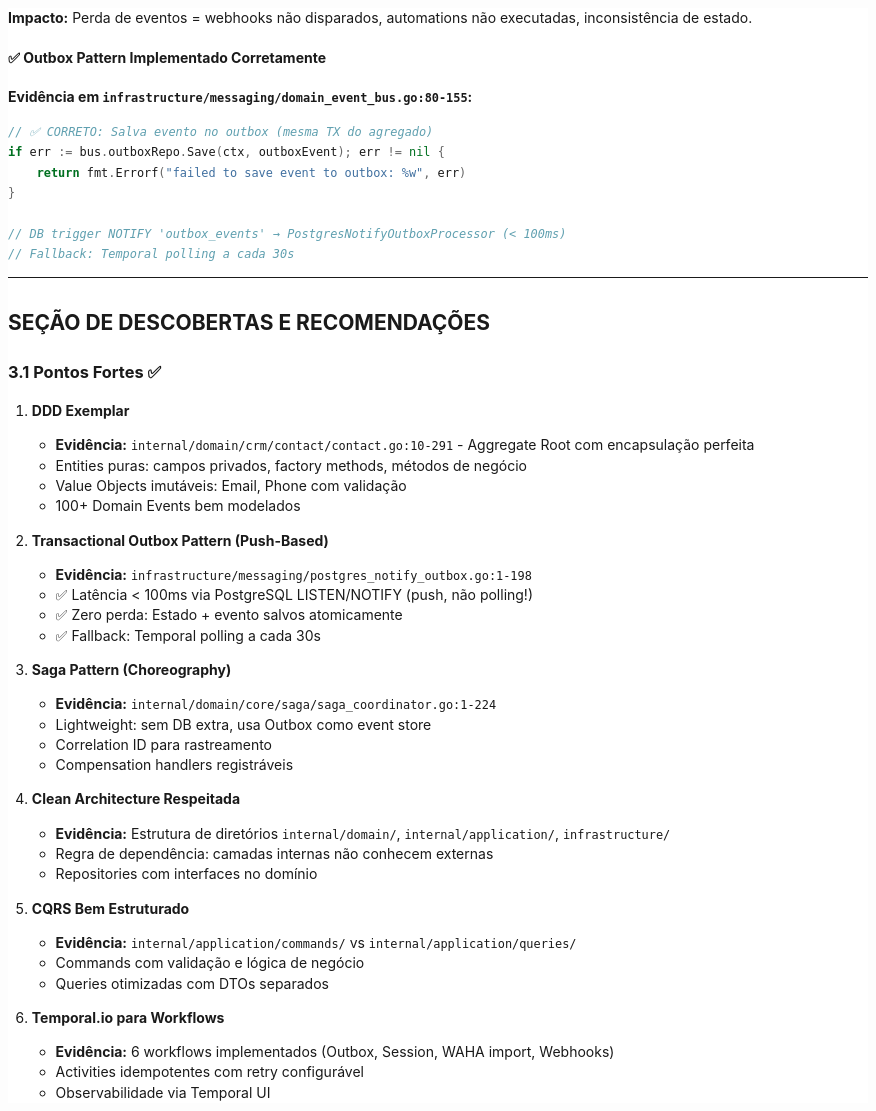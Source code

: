 **Impacto:** Perda de eventos = webhooks não disparados, automations não executadas, inconsistência de estado.

#### ✅ Outbox Pattern Implementado Corretamente
**Evidência em `infrastructure/messaging/domain_event_bus.go:80-155`:**
```go
// ✅ CORRETO: Salva evento no outbox (mesma TX do agregado)
if err := bus.outboxRepo.Save(ctx, outboxEvent); err != nil {
    return fmt.Errorf("failed to save event to outbox: %w", err)
}

// DB trigger NOTIFY 'outbox_events' → PostgresNotifyOutboxProcessor (< 100ms)
// Fallback: Temporal polling a cada 30s
```

---

## SEÇÃO DE DESCOBERTAS E RECOMENDAÇÕES

### 3.1 Pontos Fortes ✅

1. **DDD Exemplar**
   - **Evidência:** `internal/domain/crm/contact/contact.go:10-291` - Aggregate Root com encapsulação perfeita
   - Entities puras: campos privados, factory methods, métodos de negócio
   - Value Objects imutáveis: Email, Phone com validação
   - 100+ Domain Events bem modelados

2. **Transactional Outbox Pattern (Push-Based)**
   - **Evidência:** `infrastructure/messaging/postgres_notify_outbox.go:1-198`
   - ✅ Latência < 100ms via PostgreSQL LISTEN/NOTIFY (push, não polling!)
   - ✅ Zero perda: Estado + evento salvos atomicamente
   - ✅ Fallback: Temporal polling a cada 30s

3. **Saga Pattern (Choreography)**
   - **Evidência:** `internal/domain/core/saga/saga_coordinator.go:1-224`
   - Lightweight: sem DB extra, usa Outbox como event store
   - Correlation ID para rastreamento
   - Compensation handlers registráveis

4. **Clean Architecture Respeitada**
   - **Evidência:** Estrutura de diretórios `internal/domain/`, `internal/application/`, `infrastructure/`
   - Regra de dependência: camadas internas não conhecem externas
   - Repositories com interfaces no domínio

5. **CQRS Bem Estruturado**
   - **Evidência:** `internal/application/commands/` vs `internal/application/queries/`
   - Commands com validação e lógica de negócio
   - Queries otimizadas com DTOs separados

6. **Temporal.io para Workflows**
   - **Evidência:** 6 workflows implementados (Outbox, Session, WAHA import, Webhooks)
   - Activities idempotentes com retry configurável
   - Observabilidade via Temporal UI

==============================

Problem to work on
Wherever the word "negócio" occurs in a line of the listing, copy that line.

Output of the exercise
   - Entities puras: campos privados, factory methods, métodos de negócio
   - Commands com validação e lógica de negócio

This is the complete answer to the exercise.